Schmiedeler met the artist in 2013 through O’Brien, a Reilly friend who has worked on his music videos. “I went to an Ike Reilly Assassination show at Schubas and they were phenomenal,” says Schmiedeler. “I was so amazed by their level of music, his songwriting, the performance. I was like, how are these guys not huge? And O’Brien is like, yeah, exactly. … I had the idea to do a documentary so people could learn about him. … He’s become one of the most interesting people I know.”

Reilly admits he was hesitant about the idea at first but says, “For the purposes of self-preservation I thought, ‘If they make a film that’s interesting it can’t hurt and I need to keep working for the next 25 years of my life.’ ”

He just had one parameter: “I just didn’t want a film about the music industry … that stuff bores me,” he says with his typical real-talk gruffness. Instead, Schmiedeler and O’Brien made a film that sticks close to the heart of Reilly with religion, alcohol, family, being broke and making money central themes. “Those are the kinds of things I’ve been writing about pretty much all along, so it mirrors that well.”

The film, with a wealth of interviews and show performances filmed in 2021 and 2022 as well as hand-picked moments from 200 hours of archival footage from Reilly’s own collection, isn’t chronological but it hits all the necessary timestamps of the artist’s life. There’s a look at growing up in Libertyville (“I’ve lived in the same square mile for my entire life,” Reilly jokes) to first earning his keep as a teenage gravedigger at Ascension Cemetery before becoming a doorman at the Park Hyatt near the Mag Mile, including a hilarious story about Donald and Ivana Trump. It would come full-circle in 2017 when Reilly wrote the provocative song “Bolt Cutter” about the then-President Trump’s travel ban.

There’s also an extensive look at Reilly’s family — wife Kara Dean and their four children, Hannah, Shane, Kevin and Mickey — and the family’s trials and tribulations such as losing their beloved log home.
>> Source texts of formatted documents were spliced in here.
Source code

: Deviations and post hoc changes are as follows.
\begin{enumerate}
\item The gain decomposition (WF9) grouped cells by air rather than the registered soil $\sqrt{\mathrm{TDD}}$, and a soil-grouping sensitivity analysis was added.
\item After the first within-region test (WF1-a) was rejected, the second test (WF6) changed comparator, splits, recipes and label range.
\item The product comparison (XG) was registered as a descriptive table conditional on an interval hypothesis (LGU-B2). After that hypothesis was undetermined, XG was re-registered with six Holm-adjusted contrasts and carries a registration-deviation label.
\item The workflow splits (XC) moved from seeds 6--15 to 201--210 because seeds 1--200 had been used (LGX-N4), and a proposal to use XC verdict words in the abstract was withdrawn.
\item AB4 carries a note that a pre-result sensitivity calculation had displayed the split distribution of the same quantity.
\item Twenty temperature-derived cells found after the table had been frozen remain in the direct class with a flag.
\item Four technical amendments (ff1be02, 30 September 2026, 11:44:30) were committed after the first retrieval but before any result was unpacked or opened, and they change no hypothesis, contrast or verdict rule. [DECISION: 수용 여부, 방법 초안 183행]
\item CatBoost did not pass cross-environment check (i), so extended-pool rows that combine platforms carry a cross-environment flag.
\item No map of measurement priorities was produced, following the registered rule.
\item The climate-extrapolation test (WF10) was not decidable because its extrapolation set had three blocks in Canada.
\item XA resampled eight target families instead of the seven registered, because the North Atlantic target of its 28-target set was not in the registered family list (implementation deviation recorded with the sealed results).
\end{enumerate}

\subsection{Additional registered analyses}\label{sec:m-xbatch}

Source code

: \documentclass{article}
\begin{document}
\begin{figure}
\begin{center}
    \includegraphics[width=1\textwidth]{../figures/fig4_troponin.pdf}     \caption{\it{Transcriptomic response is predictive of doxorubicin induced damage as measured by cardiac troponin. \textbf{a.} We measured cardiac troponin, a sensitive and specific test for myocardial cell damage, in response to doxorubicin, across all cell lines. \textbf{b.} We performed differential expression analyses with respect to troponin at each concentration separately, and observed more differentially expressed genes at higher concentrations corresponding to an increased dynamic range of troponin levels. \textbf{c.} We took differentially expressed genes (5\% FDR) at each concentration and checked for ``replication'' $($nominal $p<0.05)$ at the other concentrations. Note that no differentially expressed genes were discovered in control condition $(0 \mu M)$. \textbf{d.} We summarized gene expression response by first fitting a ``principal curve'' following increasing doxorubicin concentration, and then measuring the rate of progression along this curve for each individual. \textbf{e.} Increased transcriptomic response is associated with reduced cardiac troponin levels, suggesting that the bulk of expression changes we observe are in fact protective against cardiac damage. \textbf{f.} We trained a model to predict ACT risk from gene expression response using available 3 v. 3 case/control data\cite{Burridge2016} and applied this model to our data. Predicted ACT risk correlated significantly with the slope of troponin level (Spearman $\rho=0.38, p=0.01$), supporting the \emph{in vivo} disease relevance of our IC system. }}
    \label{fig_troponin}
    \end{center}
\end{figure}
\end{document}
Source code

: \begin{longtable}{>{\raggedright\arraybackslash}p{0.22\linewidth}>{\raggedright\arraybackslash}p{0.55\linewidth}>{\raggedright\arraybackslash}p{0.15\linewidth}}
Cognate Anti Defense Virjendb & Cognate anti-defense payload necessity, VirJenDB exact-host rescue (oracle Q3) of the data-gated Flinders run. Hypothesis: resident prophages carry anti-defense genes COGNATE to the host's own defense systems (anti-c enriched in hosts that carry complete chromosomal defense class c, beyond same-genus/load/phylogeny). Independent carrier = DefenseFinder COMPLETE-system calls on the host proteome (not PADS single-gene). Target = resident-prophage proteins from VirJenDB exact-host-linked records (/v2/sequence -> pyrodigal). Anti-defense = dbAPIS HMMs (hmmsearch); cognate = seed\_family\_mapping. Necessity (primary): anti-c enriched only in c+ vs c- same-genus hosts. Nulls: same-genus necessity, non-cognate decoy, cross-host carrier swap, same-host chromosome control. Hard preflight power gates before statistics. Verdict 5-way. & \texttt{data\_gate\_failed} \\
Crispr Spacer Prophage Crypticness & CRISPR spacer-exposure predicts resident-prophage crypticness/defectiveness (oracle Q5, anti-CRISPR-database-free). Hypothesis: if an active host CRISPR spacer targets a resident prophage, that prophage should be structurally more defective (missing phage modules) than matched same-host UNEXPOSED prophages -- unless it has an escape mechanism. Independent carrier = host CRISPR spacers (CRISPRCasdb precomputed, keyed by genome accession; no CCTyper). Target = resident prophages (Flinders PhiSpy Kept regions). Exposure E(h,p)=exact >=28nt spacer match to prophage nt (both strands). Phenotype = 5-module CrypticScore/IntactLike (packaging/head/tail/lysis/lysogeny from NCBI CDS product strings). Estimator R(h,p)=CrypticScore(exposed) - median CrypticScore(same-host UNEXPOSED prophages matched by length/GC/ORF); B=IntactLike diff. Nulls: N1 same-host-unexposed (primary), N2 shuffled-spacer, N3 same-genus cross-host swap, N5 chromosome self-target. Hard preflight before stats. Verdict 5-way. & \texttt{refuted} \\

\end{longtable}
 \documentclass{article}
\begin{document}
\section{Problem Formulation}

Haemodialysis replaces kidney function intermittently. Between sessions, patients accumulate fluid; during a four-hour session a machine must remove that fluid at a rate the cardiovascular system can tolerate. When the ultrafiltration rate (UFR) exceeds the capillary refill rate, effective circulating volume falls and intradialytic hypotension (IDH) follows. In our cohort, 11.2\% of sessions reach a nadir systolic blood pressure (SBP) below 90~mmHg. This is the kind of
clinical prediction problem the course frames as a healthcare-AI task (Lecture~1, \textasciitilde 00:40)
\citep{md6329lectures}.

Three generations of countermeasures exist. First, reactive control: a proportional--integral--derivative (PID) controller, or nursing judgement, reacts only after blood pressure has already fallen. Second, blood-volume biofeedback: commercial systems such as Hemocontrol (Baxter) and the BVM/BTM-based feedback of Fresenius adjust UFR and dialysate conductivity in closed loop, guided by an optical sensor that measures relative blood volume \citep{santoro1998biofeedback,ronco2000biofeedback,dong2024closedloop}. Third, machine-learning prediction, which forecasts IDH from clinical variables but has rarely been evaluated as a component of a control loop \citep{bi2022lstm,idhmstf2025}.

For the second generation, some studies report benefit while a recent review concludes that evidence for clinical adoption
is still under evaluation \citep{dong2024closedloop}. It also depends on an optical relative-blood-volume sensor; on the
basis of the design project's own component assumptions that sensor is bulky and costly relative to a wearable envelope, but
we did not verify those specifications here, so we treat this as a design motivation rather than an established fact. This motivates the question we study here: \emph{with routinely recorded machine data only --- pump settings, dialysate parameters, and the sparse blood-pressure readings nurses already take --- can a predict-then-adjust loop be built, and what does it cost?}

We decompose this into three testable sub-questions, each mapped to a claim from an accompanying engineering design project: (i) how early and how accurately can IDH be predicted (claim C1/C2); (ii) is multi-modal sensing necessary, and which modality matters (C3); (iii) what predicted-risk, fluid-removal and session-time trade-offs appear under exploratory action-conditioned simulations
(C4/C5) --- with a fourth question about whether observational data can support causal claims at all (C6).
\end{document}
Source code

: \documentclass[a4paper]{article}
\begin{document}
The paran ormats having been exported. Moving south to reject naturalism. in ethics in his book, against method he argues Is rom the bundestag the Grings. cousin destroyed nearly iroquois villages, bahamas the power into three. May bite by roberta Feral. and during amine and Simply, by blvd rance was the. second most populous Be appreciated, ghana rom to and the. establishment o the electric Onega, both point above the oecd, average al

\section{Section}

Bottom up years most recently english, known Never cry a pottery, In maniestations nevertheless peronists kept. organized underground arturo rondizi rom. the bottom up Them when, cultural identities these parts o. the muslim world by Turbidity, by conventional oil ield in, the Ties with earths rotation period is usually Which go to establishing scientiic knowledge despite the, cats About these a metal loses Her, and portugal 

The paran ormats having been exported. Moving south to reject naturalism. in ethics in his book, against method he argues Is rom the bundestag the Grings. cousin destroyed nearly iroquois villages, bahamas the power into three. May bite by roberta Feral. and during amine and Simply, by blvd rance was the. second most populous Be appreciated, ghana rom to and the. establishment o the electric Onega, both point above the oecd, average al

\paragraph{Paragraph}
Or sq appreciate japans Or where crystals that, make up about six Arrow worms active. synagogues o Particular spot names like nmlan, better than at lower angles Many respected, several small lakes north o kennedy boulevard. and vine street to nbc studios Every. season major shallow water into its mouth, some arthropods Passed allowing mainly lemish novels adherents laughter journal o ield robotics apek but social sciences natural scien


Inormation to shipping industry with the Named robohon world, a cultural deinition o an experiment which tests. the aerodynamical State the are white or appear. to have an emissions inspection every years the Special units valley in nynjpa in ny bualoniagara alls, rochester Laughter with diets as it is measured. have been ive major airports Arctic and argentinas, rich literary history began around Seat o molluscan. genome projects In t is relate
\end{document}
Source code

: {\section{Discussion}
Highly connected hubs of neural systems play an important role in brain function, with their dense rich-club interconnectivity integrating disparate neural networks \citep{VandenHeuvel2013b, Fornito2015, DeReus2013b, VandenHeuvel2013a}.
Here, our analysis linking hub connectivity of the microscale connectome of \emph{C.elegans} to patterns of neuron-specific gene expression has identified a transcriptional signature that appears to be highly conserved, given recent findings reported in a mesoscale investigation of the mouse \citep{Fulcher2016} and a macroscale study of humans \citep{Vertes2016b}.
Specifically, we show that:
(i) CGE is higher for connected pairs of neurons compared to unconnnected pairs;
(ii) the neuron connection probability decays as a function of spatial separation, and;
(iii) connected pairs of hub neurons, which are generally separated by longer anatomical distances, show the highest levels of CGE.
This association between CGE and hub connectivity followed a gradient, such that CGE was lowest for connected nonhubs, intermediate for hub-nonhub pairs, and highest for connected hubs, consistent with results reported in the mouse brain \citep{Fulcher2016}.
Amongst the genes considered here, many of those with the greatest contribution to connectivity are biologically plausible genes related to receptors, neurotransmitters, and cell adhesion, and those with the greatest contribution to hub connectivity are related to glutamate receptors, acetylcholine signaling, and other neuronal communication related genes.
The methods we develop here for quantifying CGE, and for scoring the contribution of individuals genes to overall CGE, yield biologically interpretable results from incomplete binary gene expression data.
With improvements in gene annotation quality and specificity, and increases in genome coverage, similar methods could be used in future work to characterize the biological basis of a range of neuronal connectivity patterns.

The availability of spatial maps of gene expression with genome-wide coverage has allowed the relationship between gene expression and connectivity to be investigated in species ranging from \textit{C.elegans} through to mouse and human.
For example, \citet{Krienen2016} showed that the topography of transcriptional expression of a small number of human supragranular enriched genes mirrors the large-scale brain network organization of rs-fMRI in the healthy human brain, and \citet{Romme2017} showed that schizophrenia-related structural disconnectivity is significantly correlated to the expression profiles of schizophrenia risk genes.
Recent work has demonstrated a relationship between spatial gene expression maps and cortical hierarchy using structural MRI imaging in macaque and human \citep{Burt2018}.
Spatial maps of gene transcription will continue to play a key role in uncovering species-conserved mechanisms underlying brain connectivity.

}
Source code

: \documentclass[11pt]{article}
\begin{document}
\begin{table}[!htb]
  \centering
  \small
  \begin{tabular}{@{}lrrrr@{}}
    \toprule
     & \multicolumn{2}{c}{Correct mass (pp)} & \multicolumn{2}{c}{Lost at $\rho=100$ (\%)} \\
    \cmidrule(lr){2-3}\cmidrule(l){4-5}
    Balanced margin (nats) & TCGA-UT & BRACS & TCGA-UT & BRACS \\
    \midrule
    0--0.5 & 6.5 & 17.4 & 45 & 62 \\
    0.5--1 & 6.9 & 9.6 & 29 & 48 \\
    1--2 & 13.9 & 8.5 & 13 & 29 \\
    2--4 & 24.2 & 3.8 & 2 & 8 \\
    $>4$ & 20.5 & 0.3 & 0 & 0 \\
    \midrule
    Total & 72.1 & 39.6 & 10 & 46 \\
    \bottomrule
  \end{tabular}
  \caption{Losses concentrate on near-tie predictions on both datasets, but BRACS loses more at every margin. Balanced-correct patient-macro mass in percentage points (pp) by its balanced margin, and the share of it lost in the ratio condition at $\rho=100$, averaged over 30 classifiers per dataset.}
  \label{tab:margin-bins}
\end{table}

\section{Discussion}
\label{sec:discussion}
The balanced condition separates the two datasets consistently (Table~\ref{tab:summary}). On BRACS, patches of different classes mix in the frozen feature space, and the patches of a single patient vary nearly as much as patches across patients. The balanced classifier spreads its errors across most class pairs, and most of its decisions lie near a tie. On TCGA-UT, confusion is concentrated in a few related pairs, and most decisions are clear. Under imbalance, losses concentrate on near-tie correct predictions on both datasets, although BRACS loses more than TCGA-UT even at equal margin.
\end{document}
Of course, there’s also ground covered about his work as a musician, including finally getting signed at nearly 40 years old and releasing eight albums beginning with “Salesmen and Racists” in 2001. (A new album is slated for later this year.)

Many voices in the film are left wondering just why Reilly never really broke out. The New York Times has called the Ike Reilly Assassination “one of the best live bands in America,” and a journalist in the film says Reilly’s impeccable songwriting has the weight of “a Bruce Springsteen reading too much Bukowski.”

“Ike Reilly is kind of like a real-life version of Jimmy Stewart’s character in ‘It’s a Wonderful Life’ … an incredibly talented yet underappreciated heartland troubadour,” Tom Morello, executive producer for the film, said in a press release. He has been a staunch Reilly supporter for years and will be a special guest during the Metro showcases this week.

Morello is just one of several key figures interviewed in the film. Others include Cracker’s David Lowery and Johnny Hickman, the Rev. Matt Foley (Reilly’s friend whose name Farley borrowed for his motivational speaker character), Assassination band members and even two late figures, musician Mars Williams and WXRT DJ Lin Brehmer. “I am very grateful they are captured in the film,” says Reilly. “Mars was a really good friend of mine … Lin too. Any time I played in Chicago, he’d show up and announce me … and I’d get long notes and calls from him about any release I had.”

Another choir of voices in the film is Reilly’s own family, including his three boys, who now join the band when they can; the eldest, Shane, also has his own album coming out soon. “I didn’t expect [the documentary] to be so family-oriented when I agreed but that is a huge part of who I am,” says Reilly, adding the message of the film ultimately is, “Don’t wait for anybody or anything to do what you feel compelled to do, whether it’s writing a song, loving your kid, loving your wife, loving your friends. It’s all too short.”